#### Exercise goal
Your answer should hold each line of the material that contains the word "Vulnerable".

#### The input

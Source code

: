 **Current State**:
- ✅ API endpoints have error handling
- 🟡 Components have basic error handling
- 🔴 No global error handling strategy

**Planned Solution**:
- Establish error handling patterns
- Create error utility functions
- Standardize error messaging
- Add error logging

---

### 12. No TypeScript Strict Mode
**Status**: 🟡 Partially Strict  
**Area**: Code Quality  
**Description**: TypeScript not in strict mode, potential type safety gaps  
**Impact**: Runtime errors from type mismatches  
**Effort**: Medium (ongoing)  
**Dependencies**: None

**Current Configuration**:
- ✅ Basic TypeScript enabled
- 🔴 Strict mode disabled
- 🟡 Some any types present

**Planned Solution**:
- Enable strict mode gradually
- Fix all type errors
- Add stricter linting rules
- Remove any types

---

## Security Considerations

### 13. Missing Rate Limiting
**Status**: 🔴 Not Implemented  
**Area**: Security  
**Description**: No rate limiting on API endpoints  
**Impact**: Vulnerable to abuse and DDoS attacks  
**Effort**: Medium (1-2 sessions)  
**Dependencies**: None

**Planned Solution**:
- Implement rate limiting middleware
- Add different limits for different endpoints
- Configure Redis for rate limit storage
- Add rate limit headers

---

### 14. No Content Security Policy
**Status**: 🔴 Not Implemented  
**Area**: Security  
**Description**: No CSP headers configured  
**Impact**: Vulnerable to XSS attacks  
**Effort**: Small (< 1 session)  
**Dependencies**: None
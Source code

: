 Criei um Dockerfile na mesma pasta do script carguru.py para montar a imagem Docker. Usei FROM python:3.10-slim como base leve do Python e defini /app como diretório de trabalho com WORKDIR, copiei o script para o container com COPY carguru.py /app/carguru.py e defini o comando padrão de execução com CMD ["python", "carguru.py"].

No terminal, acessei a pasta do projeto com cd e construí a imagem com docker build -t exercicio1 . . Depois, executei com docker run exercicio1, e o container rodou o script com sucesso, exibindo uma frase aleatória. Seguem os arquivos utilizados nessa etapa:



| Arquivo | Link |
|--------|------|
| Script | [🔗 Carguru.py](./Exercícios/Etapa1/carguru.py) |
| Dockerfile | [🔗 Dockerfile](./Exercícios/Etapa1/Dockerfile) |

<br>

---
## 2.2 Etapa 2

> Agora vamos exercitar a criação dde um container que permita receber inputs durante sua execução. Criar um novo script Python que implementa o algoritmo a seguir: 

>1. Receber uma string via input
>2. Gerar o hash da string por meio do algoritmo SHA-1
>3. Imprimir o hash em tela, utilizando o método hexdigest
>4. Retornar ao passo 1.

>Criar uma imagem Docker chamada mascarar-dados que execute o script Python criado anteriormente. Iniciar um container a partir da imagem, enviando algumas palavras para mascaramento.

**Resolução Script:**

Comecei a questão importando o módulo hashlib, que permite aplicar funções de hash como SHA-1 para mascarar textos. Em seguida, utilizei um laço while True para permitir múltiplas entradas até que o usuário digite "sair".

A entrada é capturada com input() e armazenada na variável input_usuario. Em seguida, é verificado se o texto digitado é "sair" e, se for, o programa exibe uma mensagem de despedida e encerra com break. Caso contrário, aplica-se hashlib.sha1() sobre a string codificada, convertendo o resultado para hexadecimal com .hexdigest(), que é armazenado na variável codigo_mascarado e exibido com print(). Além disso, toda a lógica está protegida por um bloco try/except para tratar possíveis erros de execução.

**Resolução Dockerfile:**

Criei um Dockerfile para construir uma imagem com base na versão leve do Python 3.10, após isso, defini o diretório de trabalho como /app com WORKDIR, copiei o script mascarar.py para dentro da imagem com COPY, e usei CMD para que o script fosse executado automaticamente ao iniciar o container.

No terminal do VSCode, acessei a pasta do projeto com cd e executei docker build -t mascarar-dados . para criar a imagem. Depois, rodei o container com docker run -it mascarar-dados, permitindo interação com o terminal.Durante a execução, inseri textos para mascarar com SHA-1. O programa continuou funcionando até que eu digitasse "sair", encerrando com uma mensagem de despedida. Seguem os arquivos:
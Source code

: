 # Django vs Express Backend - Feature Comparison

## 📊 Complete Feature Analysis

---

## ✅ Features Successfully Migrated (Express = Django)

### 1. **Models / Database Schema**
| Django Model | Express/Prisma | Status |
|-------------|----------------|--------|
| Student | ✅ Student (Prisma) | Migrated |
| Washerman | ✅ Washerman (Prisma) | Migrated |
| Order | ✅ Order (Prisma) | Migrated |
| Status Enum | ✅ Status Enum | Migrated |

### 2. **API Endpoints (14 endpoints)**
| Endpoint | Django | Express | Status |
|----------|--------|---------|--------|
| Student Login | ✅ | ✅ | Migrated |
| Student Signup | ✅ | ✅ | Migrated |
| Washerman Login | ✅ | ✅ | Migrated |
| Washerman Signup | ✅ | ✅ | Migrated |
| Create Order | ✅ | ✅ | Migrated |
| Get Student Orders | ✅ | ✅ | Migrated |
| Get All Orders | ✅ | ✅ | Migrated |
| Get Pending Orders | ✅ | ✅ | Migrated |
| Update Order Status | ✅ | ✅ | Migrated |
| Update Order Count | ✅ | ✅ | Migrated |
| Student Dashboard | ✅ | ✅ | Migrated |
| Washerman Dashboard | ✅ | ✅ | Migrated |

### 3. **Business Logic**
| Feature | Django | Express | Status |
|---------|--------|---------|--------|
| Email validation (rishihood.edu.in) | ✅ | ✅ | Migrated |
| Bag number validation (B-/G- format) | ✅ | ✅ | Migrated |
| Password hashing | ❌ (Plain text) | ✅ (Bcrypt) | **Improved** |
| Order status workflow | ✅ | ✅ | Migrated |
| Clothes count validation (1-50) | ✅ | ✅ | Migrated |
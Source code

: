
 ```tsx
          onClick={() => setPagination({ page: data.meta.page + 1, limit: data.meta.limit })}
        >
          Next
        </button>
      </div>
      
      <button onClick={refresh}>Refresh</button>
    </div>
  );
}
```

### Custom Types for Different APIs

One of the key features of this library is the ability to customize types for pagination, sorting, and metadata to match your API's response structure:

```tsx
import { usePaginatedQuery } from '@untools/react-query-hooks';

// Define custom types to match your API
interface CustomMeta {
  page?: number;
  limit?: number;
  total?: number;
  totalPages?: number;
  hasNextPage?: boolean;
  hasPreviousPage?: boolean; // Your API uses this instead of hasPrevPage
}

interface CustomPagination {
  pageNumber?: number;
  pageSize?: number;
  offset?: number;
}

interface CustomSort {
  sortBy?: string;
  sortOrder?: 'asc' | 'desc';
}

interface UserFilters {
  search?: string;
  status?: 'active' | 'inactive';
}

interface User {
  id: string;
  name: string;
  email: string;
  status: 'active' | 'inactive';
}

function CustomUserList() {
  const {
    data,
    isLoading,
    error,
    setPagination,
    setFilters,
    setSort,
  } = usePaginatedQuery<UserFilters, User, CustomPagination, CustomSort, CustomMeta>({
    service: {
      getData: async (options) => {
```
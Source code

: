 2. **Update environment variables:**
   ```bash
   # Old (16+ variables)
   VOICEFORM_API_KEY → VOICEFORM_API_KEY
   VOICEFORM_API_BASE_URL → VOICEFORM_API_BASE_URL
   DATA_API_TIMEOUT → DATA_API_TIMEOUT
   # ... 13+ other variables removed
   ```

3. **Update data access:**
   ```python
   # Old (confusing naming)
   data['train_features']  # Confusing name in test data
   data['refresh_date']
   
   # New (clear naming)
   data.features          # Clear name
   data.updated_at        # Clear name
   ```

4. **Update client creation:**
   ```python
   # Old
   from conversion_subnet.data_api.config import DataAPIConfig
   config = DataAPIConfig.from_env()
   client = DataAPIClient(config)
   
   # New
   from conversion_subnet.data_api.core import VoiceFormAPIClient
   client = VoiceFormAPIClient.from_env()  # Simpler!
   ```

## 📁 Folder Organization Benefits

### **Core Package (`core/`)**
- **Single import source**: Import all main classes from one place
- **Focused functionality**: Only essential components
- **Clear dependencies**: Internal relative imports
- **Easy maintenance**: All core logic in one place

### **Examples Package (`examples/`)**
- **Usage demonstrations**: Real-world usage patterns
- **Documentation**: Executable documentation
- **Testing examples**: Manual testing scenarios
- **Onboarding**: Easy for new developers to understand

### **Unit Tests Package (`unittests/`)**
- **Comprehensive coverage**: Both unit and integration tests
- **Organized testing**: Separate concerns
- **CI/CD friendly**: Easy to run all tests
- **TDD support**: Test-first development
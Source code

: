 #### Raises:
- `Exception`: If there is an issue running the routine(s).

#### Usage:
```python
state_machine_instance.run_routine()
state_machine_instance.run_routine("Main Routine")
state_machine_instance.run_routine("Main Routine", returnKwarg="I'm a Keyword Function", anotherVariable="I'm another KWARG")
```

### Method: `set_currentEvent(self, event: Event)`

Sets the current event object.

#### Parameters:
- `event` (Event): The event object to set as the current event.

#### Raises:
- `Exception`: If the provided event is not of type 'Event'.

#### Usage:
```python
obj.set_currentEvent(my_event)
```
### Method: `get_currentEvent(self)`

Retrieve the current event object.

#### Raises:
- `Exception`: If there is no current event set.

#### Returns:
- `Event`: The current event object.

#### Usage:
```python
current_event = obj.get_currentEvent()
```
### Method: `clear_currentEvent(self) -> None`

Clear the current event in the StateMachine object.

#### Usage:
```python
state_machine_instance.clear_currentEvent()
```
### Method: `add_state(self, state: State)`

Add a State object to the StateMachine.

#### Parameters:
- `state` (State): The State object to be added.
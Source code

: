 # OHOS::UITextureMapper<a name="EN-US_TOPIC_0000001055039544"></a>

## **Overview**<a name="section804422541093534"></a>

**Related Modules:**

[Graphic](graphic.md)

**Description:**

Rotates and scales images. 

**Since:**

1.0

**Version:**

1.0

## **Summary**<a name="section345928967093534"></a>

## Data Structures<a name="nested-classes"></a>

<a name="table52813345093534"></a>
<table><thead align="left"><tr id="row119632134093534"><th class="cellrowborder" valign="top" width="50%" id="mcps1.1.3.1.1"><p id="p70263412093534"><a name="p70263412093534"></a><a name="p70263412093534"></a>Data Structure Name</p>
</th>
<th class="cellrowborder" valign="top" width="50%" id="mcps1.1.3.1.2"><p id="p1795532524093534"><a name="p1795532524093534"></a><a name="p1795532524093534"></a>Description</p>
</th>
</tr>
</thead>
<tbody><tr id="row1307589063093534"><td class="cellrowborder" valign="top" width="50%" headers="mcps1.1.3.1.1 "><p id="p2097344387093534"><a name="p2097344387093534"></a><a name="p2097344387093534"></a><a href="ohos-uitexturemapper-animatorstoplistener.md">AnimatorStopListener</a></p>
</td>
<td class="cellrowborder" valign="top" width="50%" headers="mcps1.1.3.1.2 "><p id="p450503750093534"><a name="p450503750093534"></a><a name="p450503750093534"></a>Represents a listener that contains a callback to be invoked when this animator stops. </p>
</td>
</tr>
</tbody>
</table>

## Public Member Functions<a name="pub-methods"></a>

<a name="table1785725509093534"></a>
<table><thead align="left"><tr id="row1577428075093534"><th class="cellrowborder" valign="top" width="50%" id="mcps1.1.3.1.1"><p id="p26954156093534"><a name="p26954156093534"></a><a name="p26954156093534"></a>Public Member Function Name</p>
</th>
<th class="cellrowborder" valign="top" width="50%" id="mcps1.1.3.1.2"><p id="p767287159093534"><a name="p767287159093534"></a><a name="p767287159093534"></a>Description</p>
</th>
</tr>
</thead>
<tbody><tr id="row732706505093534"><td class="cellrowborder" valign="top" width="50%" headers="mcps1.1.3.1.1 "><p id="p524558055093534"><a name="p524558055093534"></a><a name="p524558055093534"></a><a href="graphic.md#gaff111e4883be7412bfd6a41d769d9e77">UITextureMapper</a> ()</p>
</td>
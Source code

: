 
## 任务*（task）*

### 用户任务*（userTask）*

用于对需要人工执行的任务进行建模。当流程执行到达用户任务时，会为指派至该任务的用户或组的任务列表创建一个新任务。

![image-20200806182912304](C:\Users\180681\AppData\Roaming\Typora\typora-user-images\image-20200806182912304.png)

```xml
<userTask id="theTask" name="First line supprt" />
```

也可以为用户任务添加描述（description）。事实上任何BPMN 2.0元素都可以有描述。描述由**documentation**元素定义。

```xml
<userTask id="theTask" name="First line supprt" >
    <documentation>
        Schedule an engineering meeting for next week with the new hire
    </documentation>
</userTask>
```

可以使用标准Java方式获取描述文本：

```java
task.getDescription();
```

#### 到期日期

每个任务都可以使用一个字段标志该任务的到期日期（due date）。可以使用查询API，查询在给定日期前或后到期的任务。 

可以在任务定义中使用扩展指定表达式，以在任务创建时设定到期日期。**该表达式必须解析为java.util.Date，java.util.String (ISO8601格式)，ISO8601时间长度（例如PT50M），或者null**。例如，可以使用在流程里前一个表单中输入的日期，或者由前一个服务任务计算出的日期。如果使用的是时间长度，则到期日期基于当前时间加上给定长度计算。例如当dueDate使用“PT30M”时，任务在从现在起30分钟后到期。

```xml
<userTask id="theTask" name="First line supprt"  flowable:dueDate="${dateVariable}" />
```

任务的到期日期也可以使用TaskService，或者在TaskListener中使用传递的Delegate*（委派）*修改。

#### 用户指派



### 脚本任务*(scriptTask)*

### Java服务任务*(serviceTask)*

#### Answer to this task
**Impact**: Vulnerable to abuse and DDoS attacks  
**Impact**: Vulnerable to XSS attacks  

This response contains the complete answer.